And in fact, this is what is both sobering and wonderful about this day to me. It is this great exchange, that the apostle Paul speaks of in this way in 2 Corinthians 5:21: “God made him who had no sin to be sin for us, so that in him we might become the righteousness of God.”

What is sobering is this idea of being made “sin” for us. “Sin” in the singular refers to my basic propensity to reject and rebel against any thought of the living God being in my life. I’ve always thought about it as combination of spiritual adultery and treason–of  “going over to the other side.” In some sense, all the things we read about death and judgment are just God’s way of confirming forever the choice I make in my life. Actually, it would be more tortuous to face an eternity with a God who one spent one’s life repudiating. This is a pretty sad state of affairs that the cross of Good Friday faces me with. But it is also wonderful news because it tells me that God has provided a costly way out of the impasse–one who became sin in my place–like the soldier who lays down his life for his buddies.

More than this, there is an exchange that becomes possible because of this day–God’s righteousness for my sin. Volumes have been written about this phrase, “the righteousness of God” that I can’t even begin to summarize in a blog. But what it does signify is that I can become something I wasn’t, someone considered in right standing with God, no longer under the cloud of treason for all my petty and not so petty acts of rebellion, no longer estranged by my spiritual adultery. There is full and free pardon, and reconciliation–the healing of a broken relationship.

Someone has said that the difference between real Christianity and religion is the difference between “do” and “done”. I can’t make this exchange. But I can gratefully receive the exchange made for me. That is why the two little words, “in him” in this verse are so important. It is in Jesus, on the cross, that this exchange took place.

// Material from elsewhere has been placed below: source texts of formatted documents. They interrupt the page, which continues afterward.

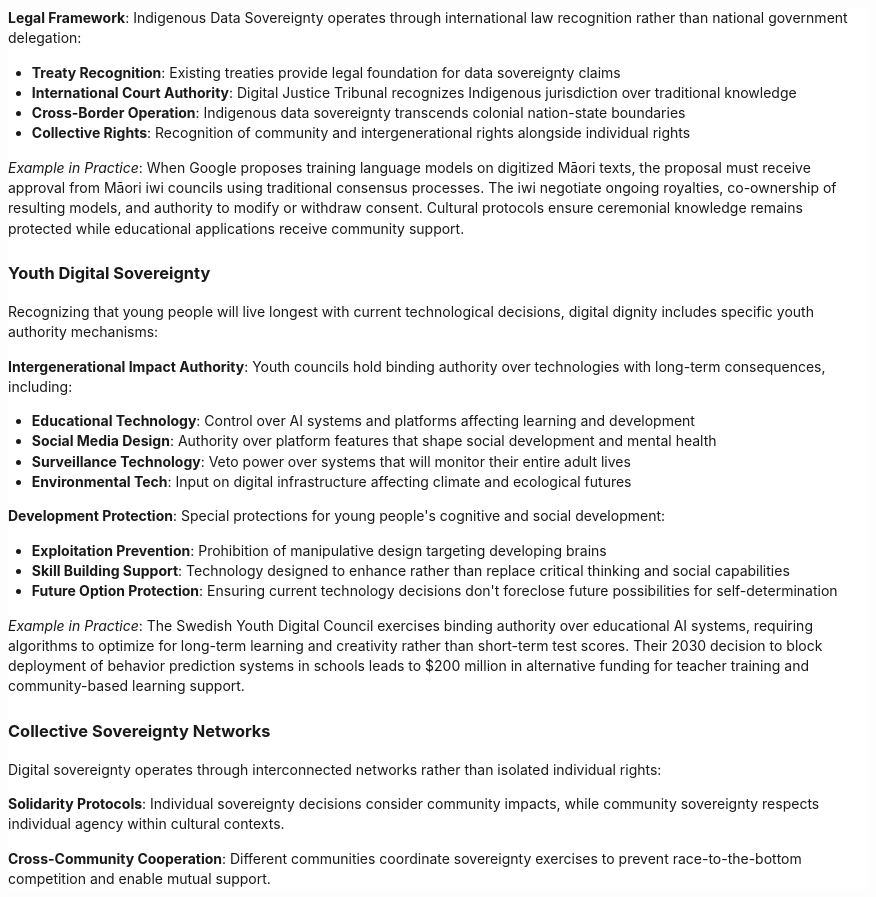 **Legal Framework**: Indigenous Data Sovereignty operates through international law recognition rather than national government delegation:
- **Treaty Recognition**: Existing treaties provide legal foundation for data sovereignty claims
- **International Court Authority**: Digital Justice Tribunal recognizes Indigenous jurisdiction over traditional knowledge
- **Cross-Border Operation**: Indigenous data sovereignty transcends colonial nation-state boundaries
- **Collective Rights**: Recognition of community and intergenerational rights alongside individual rights

*Example in Practice*: When Google proposes training language models on digitized Māori texts, the proposal must receive approval from Māori iwi councils using traditional consensus processes. The iwi negotiate ongoing royalties, co-ownership of resulting models, and authority to modify or withdraw consent. Cultural protocols ensure ceremonial knowledge remains protected while educational applications receive community support.

### Youth Digital Sovereignty

Recognizing that young people will live longest with current technological decisions, digital dignity includes specific youth authority mechanisms:

**Intergenerational Impact Authority**: Youth councils hold binding authority over technologies with long-term consequences, including:
- **Educational Technology**: Control over AI systems and platforms affecting learning and development
- **Social Media Design**: Authority over platform features that shape social development and mental health
- **Surveillance Technology**: Veto power over systems that will monitor their entire adult lives
- **Environmental Tech**: Input on digital infrastructure affecting climate and ecological futures

**Development Protection**: Special protections for young people's cognitive and social development:
- **Exploitation Prevention**: Prohibition of manipulative design targeting developing brains
- **Skill Building Support**: Technology designed to enhance rather than replace critical thinking and social capabilities
- **Future Option Protection**: Ensuring current technology decisions don't foreclose future possibilities for self-determination

*Example in Practice*: The Swedish Youth Digital Council exercises binding authority over educational AI systems, requiring algorithms to optimize for long-term learning and creativity rather than short-term test scores. Their 2030 decision to block deployment of behavior prediction systems in schools leads to $200 million in alternative funding for teacher training and community-based learning support.

### Collective Sovereignty Networks

Digital sovereignty operates through interconnected networks rather than isolated individual rights:

**Solidarity Protocols**: Individual sovereignty decisions consider community impacts, while community sovereignty respects individual agency within cultural contexts.

**Cross-Community Cooperation**: Different communities coordinate sovereignty exercises to prevent race-to-the-bottom competition and enable mutual support.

And so I come back to this question of “why did Jesus die?” It seems to me that either it was to accomplish this great exchange, or that it was one of the most colossal follies of history. Why would Jesus die if there was any other way to rescue an estranged humanity for God, or for humanity to rescue itself?

This is what this day means for me. It sobers me to realize what my spiritual treason and adultery cost God. And it utterly amazes me that Christ willingly took that cost on himself to effect this great exchange. I can do no more than stand in wonder at such love that Jesus himself articulated:

“Greater love has no one than this: to lay down one’s life for one’s friends.” (John 15:13, NIV)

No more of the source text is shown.